■ Exercise aim
Once the line with "- **Category:** Telepath" is found in the entries below, repeat it and each following line exactly, up to and including the line with "### Objective". Add no other lines.

■ Data provided
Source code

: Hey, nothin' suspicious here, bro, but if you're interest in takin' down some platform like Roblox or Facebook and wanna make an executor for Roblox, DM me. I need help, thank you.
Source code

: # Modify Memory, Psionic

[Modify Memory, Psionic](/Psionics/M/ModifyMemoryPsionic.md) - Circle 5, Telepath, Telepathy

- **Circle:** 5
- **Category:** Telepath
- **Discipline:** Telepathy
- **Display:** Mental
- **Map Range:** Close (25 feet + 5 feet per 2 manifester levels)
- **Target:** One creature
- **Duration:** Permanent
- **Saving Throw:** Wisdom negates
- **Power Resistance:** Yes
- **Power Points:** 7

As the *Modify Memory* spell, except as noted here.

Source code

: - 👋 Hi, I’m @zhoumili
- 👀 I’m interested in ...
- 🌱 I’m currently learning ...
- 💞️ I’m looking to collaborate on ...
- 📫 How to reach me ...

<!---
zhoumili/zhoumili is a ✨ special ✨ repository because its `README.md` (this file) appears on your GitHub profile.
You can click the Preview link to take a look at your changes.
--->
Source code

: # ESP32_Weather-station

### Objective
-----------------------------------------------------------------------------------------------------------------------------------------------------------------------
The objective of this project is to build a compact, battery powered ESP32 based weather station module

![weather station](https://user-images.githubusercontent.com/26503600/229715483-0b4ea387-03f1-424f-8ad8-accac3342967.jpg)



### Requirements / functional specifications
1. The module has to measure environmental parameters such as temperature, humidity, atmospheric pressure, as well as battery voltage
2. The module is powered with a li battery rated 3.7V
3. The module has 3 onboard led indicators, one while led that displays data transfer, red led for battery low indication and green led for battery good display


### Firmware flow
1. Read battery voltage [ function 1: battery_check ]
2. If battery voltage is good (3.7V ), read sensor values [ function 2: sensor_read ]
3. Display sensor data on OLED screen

■ Exercise result
- **Category:** Telepath
- **Discipline:** Telepathy
- **Display:** Mental
- **Map Range:** Close (25 feet + 5 feet per 2 manifester levels)
- **Target:** One creature
- **Duration:** Permanent
- **Saving Throw:** Wisdom negates
- **Power Resistance:** Yes
- **Power Points:** 7

As the *Modify Memory* spell, except as noted here.

Source code

: - 👋 Hi, I’m @zhoumili
- 👀 I’m interested in ...
- 🌱 I’m currently learning ...
- 💞️ I’m looking to collaborate on ...
- 📫 How to reach me ...

<!---
zhoumili/zhoumili is a ✨ special ✨ repository because its `README.md` (this file) appears on your GitHub profile.
You can click the Preview link to take a look at your changes.
--->
Source code

: # ESP32_Weather-station

### Objective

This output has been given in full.